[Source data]
════════
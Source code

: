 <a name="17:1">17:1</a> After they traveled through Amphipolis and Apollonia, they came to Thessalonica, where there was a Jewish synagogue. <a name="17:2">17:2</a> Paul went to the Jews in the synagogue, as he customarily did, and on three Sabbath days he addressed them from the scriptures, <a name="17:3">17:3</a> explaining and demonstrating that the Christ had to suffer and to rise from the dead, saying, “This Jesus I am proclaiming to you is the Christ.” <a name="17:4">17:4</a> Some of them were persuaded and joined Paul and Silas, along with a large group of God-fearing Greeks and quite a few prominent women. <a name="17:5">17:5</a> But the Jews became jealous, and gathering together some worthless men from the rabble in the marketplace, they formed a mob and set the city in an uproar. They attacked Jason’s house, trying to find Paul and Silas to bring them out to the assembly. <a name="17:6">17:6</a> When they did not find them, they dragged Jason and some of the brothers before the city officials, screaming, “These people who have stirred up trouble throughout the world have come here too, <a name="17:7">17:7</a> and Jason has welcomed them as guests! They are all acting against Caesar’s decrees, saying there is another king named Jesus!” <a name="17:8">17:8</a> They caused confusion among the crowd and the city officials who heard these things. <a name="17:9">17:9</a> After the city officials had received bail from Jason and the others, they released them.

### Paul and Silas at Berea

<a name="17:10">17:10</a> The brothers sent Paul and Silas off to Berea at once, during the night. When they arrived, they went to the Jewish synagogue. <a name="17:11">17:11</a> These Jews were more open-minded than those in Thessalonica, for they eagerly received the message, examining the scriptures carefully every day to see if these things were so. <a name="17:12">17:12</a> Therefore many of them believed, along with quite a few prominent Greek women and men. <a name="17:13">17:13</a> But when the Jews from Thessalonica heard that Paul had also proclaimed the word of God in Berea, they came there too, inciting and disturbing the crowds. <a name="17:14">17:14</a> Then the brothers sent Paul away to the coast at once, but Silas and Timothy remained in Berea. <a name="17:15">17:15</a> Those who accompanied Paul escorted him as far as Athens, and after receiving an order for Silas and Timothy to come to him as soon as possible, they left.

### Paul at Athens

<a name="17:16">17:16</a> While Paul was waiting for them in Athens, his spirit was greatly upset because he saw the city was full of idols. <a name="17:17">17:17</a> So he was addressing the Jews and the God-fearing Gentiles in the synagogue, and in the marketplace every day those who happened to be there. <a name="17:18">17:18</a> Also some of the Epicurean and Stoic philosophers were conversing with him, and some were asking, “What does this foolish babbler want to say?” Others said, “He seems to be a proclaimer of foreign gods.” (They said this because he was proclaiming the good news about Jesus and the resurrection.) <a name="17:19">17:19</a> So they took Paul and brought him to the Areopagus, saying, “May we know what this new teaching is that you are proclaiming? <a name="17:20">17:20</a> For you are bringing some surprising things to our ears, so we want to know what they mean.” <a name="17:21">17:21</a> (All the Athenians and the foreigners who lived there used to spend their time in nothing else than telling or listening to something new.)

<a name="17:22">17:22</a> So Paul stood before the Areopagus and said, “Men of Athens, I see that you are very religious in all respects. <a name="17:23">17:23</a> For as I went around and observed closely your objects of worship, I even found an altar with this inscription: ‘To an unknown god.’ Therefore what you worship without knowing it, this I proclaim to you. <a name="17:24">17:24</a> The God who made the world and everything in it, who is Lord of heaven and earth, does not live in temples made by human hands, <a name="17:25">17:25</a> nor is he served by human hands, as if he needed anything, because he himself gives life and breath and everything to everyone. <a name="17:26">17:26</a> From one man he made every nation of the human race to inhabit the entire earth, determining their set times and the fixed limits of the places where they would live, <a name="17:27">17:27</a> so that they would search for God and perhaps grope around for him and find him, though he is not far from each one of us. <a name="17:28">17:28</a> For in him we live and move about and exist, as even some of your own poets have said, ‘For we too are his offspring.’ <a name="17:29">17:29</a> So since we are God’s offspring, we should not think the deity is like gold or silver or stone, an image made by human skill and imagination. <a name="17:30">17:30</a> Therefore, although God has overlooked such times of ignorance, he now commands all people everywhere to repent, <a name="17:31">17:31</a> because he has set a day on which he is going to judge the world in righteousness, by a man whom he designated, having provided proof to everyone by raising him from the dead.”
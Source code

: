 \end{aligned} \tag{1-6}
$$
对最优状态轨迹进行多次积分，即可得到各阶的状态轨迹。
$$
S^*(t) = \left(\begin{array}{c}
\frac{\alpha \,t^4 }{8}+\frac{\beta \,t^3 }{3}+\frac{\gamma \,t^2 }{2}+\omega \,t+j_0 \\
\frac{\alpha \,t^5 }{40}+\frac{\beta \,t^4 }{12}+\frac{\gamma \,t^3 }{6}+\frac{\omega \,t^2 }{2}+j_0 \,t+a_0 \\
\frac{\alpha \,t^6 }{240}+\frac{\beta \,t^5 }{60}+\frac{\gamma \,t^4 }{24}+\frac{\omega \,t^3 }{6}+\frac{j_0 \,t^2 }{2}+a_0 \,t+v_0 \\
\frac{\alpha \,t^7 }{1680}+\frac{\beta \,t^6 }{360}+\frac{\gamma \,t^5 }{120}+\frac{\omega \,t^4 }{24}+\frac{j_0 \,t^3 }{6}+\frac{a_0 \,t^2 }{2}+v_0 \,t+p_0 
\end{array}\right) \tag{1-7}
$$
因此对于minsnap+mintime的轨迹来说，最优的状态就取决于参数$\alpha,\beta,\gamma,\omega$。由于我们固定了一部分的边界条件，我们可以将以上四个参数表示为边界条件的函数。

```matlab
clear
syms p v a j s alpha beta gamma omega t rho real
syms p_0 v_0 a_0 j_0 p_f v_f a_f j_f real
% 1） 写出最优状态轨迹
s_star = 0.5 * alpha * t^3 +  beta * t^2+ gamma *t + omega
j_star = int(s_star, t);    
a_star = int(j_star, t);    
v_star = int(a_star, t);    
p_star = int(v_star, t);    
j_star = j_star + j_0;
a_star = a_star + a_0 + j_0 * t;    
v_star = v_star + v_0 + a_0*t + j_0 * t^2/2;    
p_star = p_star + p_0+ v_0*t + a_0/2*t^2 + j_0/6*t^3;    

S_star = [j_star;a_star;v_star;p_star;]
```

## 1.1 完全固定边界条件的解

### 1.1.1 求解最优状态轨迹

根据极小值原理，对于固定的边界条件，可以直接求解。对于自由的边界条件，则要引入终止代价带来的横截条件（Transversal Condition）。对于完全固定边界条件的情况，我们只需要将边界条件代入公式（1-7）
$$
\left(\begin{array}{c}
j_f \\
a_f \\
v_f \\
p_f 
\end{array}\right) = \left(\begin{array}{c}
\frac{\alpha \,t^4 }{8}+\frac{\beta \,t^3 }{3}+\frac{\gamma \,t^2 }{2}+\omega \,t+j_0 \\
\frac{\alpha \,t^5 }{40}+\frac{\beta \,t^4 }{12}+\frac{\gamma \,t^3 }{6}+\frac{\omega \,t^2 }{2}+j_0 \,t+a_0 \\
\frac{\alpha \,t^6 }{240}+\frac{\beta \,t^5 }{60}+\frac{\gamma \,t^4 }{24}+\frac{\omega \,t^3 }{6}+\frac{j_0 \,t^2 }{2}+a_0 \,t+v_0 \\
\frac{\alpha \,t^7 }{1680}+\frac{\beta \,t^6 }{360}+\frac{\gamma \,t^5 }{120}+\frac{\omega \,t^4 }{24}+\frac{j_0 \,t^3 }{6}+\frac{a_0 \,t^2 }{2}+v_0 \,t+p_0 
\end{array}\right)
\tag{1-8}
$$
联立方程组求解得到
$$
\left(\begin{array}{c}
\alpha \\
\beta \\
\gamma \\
════════
→ **Task brief**:
Where in the entries does the word "array" occur? Copy out each line that has it.

→ **Output of the task**:
S^*(t) = \left(\begin{array}{c}
\end{array}\right) \tag{1-7}
\left(\begin{array}{c}
\end{array}\right) = \left(\begin{array}{c}
\end{array}\right)
\left(\begin{array}{c}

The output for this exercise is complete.